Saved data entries
::::::
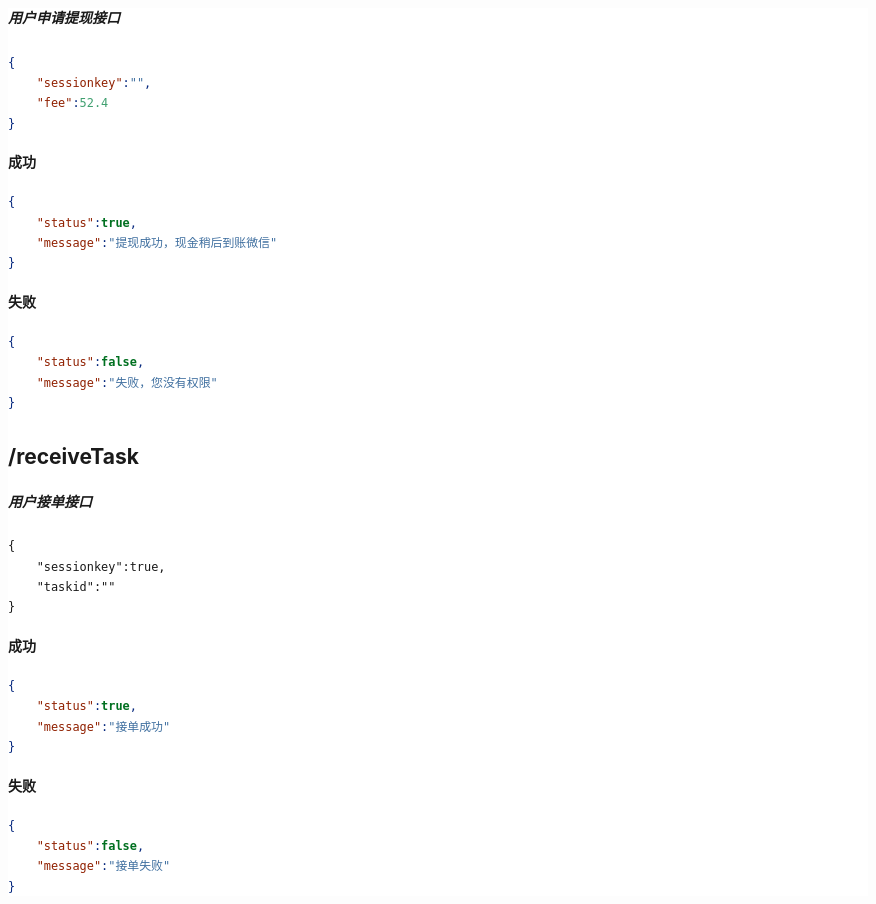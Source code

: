 ##### 用户申请提现接口

```json
{
    "sessionkey":"",
    "fee":52.4
}
```

#### 成功

```json
{
    "status":true,
    "message":"提现成功，现金稍后到账微信"
}
```

#### 失败

```json
{
    "status":false,
    "message":"失败，您没有权限"
}
```

## /receiveTask

##### 用户接单接口

```
{
	"sessionkey":true,
	"taskid":""
}
```

#### 成功

```json
{
    "status":true,
    "message":"接单成功"
}
```

#### 失败

```json
{
    "status":false,
    "message":"接单失败"
}
```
::::::
### [PROBLEM]
Leave out every picture and copy the rest of the records exactly.

### [WRITTEN REPLY]
Source code

: ##### 用户申请提现接口

```json
{
    "sessionkey":"",
    "fee":52.4
}
```

#### 成功

```json
{
    "status":true,
    "message":"提现成功，现金稍后到账微信"
}
```

#### 失败

```json
{
    "status":false,
    "message":"失败，您没有权限"
}
```

## /receiveTask

##### 用户接单接口

```
{
	"sessionkey":true,
	"taskid":""
}
```

#### 成功

```json
{
    "status":true,
    "message":"接单成功"
}
```

#### 失败

```json
{
    "status":false,
    "message":"接单失败"
}
```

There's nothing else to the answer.